▶ **What is required**
Show all the lines in the data below that include the word "html".
START Data supplied
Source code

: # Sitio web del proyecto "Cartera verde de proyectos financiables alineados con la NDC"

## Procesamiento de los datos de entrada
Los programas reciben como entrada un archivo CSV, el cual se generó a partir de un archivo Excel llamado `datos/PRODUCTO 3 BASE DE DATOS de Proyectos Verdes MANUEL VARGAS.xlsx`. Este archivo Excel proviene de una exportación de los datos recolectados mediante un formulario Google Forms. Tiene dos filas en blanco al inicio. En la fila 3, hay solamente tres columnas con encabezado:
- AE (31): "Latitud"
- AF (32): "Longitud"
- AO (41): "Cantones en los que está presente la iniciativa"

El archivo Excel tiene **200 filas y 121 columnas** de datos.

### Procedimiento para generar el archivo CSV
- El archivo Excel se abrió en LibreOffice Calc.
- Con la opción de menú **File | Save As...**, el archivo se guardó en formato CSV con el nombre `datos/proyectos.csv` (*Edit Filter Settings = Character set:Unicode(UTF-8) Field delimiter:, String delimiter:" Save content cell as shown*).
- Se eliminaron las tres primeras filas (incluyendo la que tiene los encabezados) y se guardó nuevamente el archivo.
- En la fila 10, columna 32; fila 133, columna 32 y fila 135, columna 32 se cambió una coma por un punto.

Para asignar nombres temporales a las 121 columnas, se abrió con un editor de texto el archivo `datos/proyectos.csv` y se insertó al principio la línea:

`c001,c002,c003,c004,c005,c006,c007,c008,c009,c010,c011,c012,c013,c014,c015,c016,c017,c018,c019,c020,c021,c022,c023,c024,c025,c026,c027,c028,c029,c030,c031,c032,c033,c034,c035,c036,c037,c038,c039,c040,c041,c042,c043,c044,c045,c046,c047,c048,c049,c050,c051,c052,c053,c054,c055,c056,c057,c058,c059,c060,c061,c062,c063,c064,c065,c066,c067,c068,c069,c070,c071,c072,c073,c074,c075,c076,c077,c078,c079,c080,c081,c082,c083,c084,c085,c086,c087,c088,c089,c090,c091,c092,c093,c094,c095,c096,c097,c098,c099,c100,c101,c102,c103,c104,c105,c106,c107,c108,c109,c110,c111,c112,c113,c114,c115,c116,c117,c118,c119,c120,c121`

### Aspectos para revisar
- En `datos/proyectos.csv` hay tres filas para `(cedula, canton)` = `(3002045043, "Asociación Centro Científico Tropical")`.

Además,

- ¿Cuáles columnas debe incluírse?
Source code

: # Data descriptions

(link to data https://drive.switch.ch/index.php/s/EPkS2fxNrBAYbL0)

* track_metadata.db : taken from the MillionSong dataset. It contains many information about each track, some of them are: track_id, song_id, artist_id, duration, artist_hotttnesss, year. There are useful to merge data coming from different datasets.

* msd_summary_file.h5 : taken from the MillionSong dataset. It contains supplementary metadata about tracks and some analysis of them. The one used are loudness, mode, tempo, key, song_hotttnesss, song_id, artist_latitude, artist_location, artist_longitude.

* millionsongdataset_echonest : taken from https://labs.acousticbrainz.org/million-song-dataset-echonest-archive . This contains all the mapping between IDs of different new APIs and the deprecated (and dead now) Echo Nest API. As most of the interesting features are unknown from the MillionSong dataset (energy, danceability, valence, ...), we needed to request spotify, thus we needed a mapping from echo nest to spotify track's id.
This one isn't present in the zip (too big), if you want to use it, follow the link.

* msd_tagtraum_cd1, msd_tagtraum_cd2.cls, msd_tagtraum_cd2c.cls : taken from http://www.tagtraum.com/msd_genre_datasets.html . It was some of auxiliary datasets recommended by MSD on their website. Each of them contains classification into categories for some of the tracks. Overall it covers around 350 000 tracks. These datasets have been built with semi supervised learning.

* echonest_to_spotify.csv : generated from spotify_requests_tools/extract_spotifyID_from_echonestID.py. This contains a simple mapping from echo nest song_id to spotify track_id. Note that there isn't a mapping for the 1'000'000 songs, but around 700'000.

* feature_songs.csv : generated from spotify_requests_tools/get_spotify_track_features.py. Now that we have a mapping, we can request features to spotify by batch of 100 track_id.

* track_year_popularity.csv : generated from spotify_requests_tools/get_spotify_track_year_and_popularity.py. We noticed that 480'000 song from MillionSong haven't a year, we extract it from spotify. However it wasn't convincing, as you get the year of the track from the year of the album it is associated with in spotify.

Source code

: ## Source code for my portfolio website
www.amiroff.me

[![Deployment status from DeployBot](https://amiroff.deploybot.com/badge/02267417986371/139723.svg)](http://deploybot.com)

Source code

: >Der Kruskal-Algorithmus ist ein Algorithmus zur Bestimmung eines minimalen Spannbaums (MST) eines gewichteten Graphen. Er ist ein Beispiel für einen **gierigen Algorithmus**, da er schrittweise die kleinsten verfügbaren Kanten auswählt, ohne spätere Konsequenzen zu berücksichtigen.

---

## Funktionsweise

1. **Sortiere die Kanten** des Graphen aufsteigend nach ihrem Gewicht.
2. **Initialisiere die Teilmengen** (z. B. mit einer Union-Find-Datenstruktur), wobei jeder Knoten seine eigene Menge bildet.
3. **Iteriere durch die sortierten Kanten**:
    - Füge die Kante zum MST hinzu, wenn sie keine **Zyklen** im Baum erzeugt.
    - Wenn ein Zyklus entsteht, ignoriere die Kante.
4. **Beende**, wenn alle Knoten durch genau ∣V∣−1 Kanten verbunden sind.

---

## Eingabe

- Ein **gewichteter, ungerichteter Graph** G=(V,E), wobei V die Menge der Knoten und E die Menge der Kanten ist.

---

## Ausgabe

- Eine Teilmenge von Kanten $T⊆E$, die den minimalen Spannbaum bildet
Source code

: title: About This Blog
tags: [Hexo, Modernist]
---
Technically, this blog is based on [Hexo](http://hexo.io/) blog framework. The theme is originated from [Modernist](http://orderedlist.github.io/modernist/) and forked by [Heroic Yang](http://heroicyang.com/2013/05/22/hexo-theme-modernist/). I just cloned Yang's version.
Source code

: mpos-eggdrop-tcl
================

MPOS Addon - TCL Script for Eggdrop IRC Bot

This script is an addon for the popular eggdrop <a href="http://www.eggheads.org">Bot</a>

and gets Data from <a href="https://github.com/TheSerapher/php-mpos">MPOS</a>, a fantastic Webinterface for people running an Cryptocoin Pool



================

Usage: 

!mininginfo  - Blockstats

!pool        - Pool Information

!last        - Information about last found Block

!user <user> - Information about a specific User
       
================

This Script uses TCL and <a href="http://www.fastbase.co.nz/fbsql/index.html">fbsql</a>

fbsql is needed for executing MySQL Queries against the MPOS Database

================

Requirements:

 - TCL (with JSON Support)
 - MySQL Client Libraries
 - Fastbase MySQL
END Data supplied
▶ **Result of the exercise**
* msd_tagtraum_cd1, msd_tagtraum_cd2.cls, msd_tagtraum_cd2c.cls : taken from http://www.tagtraum.com/msd_genre_datasets.html . It was some of auxiliary datasets recommended by MSD on their website. Each of them contains classification into categories for some of the tracks. Overall it covers around 350 000 tracks. These datasets have been built with semi supervised learning.
This Script uses TCL and <a href="http://www.fastbase.co.nz/fbsql/index.html">fbsql</a>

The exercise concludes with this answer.